**Available data:**

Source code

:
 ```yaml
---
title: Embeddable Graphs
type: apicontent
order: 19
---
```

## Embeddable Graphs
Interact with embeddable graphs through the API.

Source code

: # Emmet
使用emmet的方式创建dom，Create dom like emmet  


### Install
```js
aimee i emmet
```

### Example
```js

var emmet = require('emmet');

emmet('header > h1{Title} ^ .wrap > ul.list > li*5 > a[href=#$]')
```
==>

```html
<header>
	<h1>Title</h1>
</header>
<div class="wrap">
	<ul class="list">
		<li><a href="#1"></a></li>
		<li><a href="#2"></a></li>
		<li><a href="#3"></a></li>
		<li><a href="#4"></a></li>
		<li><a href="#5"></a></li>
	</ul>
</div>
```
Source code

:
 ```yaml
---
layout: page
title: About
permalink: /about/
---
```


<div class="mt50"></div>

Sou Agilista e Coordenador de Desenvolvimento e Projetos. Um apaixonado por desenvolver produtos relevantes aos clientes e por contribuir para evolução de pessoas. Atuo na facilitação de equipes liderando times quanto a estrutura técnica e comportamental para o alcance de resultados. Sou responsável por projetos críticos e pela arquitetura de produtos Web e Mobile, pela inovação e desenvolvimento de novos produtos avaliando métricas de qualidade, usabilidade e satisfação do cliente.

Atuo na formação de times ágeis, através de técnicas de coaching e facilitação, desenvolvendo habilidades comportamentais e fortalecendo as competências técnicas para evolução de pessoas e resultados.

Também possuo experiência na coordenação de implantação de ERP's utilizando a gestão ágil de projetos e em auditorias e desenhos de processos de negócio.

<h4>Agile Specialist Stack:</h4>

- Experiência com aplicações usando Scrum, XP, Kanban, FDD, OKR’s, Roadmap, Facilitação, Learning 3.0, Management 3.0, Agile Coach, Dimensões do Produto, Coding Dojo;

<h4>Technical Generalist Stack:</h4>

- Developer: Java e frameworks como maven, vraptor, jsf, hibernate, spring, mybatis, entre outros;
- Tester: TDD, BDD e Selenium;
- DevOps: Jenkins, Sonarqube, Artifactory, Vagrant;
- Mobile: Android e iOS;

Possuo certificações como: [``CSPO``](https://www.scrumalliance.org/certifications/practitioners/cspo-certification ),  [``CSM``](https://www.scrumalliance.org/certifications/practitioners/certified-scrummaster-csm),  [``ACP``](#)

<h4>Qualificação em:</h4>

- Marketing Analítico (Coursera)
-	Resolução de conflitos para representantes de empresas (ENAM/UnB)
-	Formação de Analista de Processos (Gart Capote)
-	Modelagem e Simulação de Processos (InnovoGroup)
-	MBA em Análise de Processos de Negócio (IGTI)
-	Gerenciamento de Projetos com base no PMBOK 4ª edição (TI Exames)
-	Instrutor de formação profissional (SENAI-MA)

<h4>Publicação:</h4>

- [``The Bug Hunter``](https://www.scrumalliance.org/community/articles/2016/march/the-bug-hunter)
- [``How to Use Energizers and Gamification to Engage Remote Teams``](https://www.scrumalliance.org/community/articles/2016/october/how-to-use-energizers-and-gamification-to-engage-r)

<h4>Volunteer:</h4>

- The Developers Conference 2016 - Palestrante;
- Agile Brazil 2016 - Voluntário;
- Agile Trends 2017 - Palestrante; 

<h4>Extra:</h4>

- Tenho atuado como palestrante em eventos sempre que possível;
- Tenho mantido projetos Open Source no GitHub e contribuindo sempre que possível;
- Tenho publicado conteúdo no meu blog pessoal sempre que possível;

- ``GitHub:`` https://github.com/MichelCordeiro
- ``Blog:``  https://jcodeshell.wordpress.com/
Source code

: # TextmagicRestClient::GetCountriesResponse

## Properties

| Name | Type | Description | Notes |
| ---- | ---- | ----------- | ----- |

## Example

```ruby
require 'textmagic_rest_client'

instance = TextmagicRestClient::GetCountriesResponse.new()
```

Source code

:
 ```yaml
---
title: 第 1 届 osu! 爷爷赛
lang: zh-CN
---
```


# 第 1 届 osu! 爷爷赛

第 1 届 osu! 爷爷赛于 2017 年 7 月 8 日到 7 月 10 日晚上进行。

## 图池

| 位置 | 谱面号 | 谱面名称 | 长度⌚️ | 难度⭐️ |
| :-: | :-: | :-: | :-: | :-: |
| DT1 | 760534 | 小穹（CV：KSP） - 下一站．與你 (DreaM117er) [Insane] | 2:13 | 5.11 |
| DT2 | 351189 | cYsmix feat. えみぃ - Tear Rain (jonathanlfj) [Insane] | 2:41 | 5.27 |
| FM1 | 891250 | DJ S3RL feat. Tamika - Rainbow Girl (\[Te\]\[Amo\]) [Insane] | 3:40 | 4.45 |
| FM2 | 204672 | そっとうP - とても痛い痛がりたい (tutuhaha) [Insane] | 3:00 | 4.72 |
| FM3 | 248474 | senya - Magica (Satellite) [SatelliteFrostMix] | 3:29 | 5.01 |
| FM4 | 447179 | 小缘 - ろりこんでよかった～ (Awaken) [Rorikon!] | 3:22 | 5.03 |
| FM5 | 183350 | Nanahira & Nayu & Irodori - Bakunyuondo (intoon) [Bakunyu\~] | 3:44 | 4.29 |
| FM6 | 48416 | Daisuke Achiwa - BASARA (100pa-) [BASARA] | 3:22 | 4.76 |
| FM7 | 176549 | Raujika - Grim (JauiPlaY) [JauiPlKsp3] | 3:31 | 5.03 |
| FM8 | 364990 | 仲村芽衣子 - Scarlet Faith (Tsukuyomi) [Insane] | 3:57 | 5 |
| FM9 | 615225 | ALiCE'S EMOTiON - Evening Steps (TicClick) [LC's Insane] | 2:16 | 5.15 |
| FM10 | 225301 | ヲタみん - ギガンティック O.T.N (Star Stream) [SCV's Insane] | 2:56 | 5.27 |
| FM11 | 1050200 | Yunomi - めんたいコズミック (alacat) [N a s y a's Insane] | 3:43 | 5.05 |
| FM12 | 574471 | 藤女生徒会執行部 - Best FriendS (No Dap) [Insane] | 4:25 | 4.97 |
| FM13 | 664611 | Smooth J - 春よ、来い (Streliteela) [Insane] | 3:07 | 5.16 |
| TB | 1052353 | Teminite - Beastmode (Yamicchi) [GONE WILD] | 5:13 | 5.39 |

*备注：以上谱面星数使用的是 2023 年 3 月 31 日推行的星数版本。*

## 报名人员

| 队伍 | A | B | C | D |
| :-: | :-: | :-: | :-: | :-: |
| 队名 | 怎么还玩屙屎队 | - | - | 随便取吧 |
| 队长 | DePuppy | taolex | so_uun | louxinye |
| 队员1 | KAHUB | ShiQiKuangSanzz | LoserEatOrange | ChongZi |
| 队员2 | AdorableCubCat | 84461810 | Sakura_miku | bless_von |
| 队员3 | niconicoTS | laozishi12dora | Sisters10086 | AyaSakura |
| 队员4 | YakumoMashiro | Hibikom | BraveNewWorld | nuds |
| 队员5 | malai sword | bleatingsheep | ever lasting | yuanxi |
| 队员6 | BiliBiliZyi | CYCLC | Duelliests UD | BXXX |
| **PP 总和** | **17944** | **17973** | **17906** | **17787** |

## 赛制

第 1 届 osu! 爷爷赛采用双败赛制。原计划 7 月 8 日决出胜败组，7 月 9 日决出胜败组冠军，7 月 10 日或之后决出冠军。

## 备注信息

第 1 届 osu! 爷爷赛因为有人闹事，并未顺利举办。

...

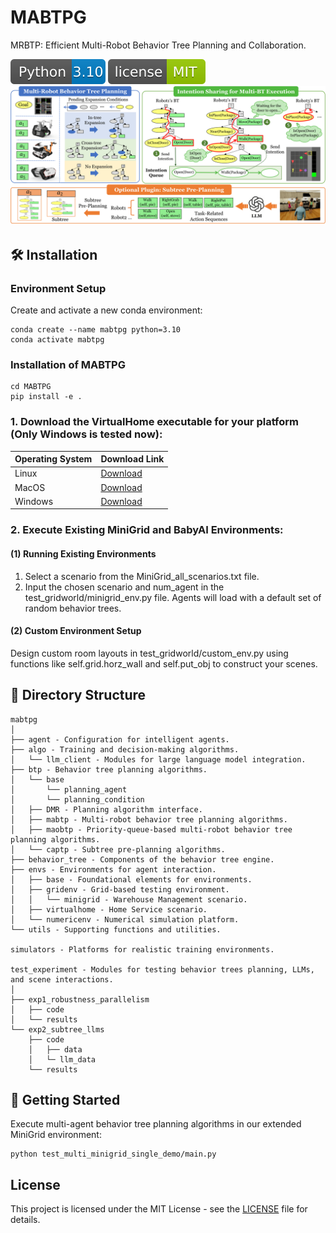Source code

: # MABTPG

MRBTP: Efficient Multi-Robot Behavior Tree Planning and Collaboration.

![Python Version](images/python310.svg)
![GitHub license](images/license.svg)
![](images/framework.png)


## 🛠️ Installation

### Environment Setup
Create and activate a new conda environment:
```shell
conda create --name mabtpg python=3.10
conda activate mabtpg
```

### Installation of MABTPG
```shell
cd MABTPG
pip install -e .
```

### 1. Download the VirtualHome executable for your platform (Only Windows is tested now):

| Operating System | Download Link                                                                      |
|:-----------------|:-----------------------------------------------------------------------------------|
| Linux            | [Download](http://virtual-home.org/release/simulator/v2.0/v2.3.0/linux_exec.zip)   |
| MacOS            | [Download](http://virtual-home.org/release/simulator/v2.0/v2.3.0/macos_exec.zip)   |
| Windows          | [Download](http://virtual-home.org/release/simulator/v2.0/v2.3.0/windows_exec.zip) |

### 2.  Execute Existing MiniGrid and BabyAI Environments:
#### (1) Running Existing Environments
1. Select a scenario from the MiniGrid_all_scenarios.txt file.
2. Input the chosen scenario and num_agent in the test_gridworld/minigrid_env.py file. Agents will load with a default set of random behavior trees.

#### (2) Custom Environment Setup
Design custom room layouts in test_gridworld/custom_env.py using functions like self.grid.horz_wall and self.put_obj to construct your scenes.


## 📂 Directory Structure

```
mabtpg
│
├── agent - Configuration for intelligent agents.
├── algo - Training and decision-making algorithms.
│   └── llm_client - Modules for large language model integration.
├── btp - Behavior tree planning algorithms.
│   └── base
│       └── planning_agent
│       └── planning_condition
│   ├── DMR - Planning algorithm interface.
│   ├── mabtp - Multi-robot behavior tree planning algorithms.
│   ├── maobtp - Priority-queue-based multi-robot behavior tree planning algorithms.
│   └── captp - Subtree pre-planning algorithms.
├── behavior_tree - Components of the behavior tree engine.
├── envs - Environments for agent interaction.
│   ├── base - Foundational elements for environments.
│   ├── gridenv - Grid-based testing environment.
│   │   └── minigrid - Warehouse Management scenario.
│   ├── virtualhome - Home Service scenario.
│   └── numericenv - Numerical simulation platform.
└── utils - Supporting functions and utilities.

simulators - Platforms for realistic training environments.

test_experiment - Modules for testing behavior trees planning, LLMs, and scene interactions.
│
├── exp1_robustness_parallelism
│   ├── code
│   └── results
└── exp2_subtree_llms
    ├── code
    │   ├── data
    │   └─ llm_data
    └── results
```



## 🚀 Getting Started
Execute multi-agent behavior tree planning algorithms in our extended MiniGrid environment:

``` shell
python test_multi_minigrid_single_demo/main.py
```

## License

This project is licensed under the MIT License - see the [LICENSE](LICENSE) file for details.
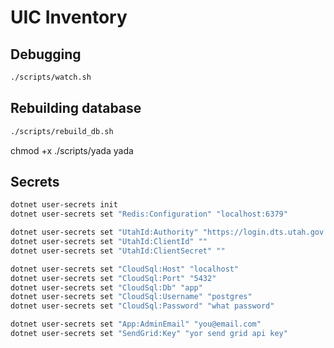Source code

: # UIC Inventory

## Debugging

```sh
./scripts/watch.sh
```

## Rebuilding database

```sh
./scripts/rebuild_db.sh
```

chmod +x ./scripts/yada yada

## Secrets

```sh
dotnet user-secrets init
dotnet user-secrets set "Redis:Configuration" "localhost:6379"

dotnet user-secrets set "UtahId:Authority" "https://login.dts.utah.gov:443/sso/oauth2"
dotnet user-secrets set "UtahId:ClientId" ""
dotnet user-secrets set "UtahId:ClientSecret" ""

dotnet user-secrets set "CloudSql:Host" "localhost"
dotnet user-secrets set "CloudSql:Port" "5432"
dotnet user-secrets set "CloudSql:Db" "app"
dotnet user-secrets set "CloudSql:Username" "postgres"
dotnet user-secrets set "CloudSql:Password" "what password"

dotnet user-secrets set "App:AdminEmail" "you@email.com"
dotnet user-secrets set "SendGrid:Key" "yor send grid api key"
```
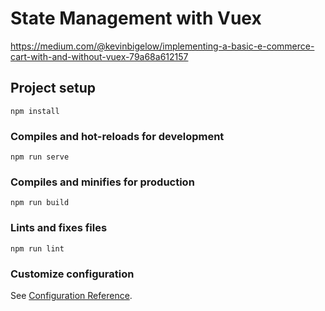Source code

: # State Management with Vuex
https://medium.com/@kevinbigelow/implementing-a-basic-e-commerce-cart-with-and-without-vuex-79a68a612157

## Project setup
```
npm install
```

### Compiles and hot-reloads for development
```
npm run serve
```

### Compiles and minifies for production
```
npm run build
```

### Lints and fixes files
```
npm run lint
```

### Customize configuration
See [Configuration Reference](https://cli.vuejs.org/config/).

**What to work on:**
Write only the number of lines in the entries that contain the word "algorithms".

**Response for this exercise:**
6